Lenin’in Ne Yapmalı panelinin arkasından Mücadele Birliği çizgisini savunan arkadaşlarla sohbet ettik. Kendileriyle yaptığımız sohbet bir dizi konuyu kapsasa da sohbetimiz esas olarak Lenin’in Ne Yapmalı’daki parti kurmaya yönelik modelinin ve çağrısının bugün için geçerli olup olmadığı üzerinde yoğunlaştı. Mücadele Birliği’nden arkadaşlar esas olarak Ne Yapmalı’da şekilsiz amatör çevrelerden söz edildiğini oysa günümüz Türkiye’sinde merkezi kurullar etrafında hareket eden, amatör olarak adlandırılamayacak kurullar örgütler olduğunu belirtti. Bu yüzden de Ne Yapmalı’daki gibi bir parti birliği çağrısı yapmanın anlamlı olmadığını ifade etti.

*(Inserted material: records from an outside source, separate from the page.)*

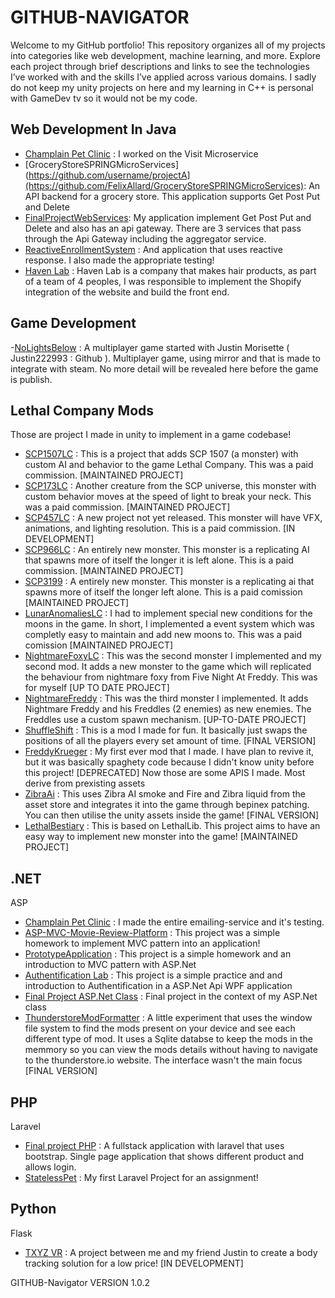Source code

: # GITHUB-NAVIGATOR
Welcome to my GitHub portfolio! This repository organizes all of my projects into categories like web development, machine learning, and more. Explore each project through brief descriptions and links to see the technologies I’ve worked with and the skills I’ve applied across various domains. I sadly do not keep my unity projects on here and my learning in C++ is personal with GameDev tv so it would not be my code.

## Web Development In Java
- [Champlain Pet Clinic](https://github.com/cgerard321/champlain_petclinic) : I worked on the Visit Microservice
- [GroceryStoreSPRINGMicroServices](https://github.com/username/projectA](https://github.com/FelixAllard/GroceryStoreSPRINGMicroServices): An API backend for a grocery store. This application supports Get Post Put and Delete
- [FinalProjectWebServices](https://github.com/FelixAllard/Final-Project-Web-Services): My application implement Get Post Put and Delete and also has an api gateway. There are 3 services that pass through the Api Gateway including the aggregator service.
- [ReactiveEnrollmentSystem](https://github.com/FelixAllard?tab=repositories) : And application that uses reactive response. I also made the appropriate testing!
- [Haven Lab](https://github.com/FelixAllard/Haven-Lab.git) : Haven Lab is a company that makes hair products, as part of a team of 4 peoples, I was responsible to implement the Shopify integration of the website and build the front end.


## Game Development
-[NoLightsBelow](https://github.com/FelixAllard/No-Lights-Below) : A multiplayer game started with Justin Morisette ( Justin222993 : Github ). Multiplayer game, using mirror and that is made to integrate with steam. No more detail will be revealed here before the game is publish.
## Lethal Company Mods
Those are project I made in unity to implement in a game codebase! 
- [SCP1507LC](https://github.com/FelixAllard/SCP1507LC) : This is a project that adds SCP 1507 (a monster) with custom AI and behavior to the game Lethal Company. This was a paid commission. [MAINTAINED PROJECT]
- [SCP173LC](https://github.com/FelixAllard/SCP173LC) : Another creature from the SCP universe, this monster with custom behavior moves at the speed of light to break your neck. This was a paid commission. [MAINTAINED PROJECT]
- [SCP457LC](https://github.com/FelixAllard/SCP457LC) : A new project not yet released. This monster will have VFX, animations, and lighting resolution. This is a paid commission. [IN DEVELOPMENT]
- [SCP966LC](https://github.com/FelixAllard/SCP966LC) : An entirely new monster. This monster is a replicating AI that spawns more of itself the longer it is left alone. This is a paid commission. [MAINTAINED PROJECT]
- [SCP3199](https://github.com/FelixAllard/SCP3199LC) : A entirely new monster. This monster is a replicating ai that spawns more of itself the longer left alone. This is a paid comission [MAINTAINED PROJECT]
- [LunarAnomaliesLC](https://github.com/FelixAllard/LunarAnomaliesLC) : I had to implement special new conditions for the moons in the game. In short, I implemented a event system which was completly easy to maintain and add new moons to. This was a paid comission [MAINTAINED PROJECT]
- [NightmareFoxyLC](https://github.com/FelixAllard/NightmareFoxy) : This was the second monster I implemented and my second mod. It adds a new monster to the game which will replicated the behaviour from nightmare foxy from Five Night At Freddy. This was for myself [UP TO DATE PROJECT]
- [NightmareFreddy](https://github.com/FelixAllard/Nightmare-Freddy-LC) : This was the third monster I implemented. It adds Nightmare Freddy and his Freddles (2 enemies) as new enemies. The Freddles use a custom spawn mechanism. [UP-TO-DATE PROJECT]
- [ShuffleShift](https://github.com/FelixAllard/ShuffleShiftLC) : This is a mod I made for fun. It basically just swaps the positions of all the players every set amount of time. [FINAL VERSION]
- [FreddyKrueger](https://github.com/FelixAllard/FreddyKrueger-LC) : My first ever mod that I made. I have plan to revive it, but it was basically spaghety code because I didn't know unity before this project! [DEPRECATED]
Now those are some APIS I made. Most derive from prexisting assets
- [ZibraAi](https://github.com/FelixAllard/ZibraAIPluginBepInEx) : This uses Zibra AI smoke and Fire and Zibra liquid from the asset store and integrates it into the game through bepinex patching. You can then utilise the unity assets inside the game! [FINAL VERSION]
- [LethalBestiary](https://github.com/FelixAllard/Xilef-LethalBestiary-LC) : This is based on LethalLib. This project aims to have an easy way to implement new monster into the game! [MAINTAINED PROJECT]

## .NET
ASP
- [Champlain Pet Clinic](https://github.com/cgerard321/champlain_petclinic) : I made the entire emailing-service and it's testing.
- [ASP-MVC-Movie-Review-Platform](https://github.com/FelixAllard/ASP-MVC-Movie-Review-Platform) : This project was a simple homework to implement MVC pattern into an application!
- [PrototypeApplication](https://github.com/FelixAllard/PrototypeAppointmentSystem) : This project is a simple homework and an introduction to MVC pattern with ASP.Net
- [Authentification Lab](https://github.com/FelixAllard/ASP.Net-Authentification-lab) : This project is a simple practice and and introduction to Authentification in a ASP.Net Api
WPF application
- [Final Project ASP.Net Class](https://github.com/FelixAllard/ASP.Net_FinalProject) : Final project in the context of my ASP.Net class
- [ThunderstoreModFormatter](https://github.com/FelixAllard/ThunderstoreModFormatter) : A little experiment that uses the window file system to find the mods present on your device and see each different type of mod. It uses a Sqlite databse to keep the mods in the memmory so you can view the mods details without having to navigate to the thunderstore.io website. The interface wasn't the main focus [FINAL VERSION]

## PHP
Laravel
- [Final project PHP](https://github.com/FelixAllard/FinalProjectPHP) : A fullstack application with laravel that uses bootstrap. Single page application that shows different product and allows login.
- [StatelessPet](https://github.com/FelixAllard/PHPStatelessPet) : My first Laravel Project for an assignment!

## Python
Flask
- [TXYZ VR](https://github.com/FelixAllard/TXYZ-VR) : A project between me and my friend Justin to create a body tracking solution for a low price! [IN DEVELOPMENT]


GITHUB-Navigator VERSION 1.0.2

Biz bu görüşlere “amatör değiliz” iddiasının amatör olmamanın kanıtı olmayacağını belirttik. Öyle olsaydı, Flomar Direnişi yahut Ölüm Orucu gibi yerel ve aslında merkezi siyasi mücadeleye tabi yürütülmesi ve gereken mücadelelerin bir dizi akımın gündeminin merkezinde yıllar boyunca yer almaması gerekeceğini ifade ettik. İkincisi amatörlüğün kriterinin siyasi faaliyetin devrimci programa tâbi olması olduğunun Türkiye’de sol akımların yürüttükleri mücadelenin de kendi programlarıyla ilişkili olmadığını, tüm akımların aslında kendi dışlarındaki siyasi rüzgarların etkisiyle savrulduğunu düne kadar sosyal emperyalizm teorisini saf tutanların bugün Küba’yla saf tuttuğunu, ayaklanma stratejisini savunanların Halkların Birleşik Devrim Hareketi’nde gerilla mücadelesi yürüttüğünü ifade ettik.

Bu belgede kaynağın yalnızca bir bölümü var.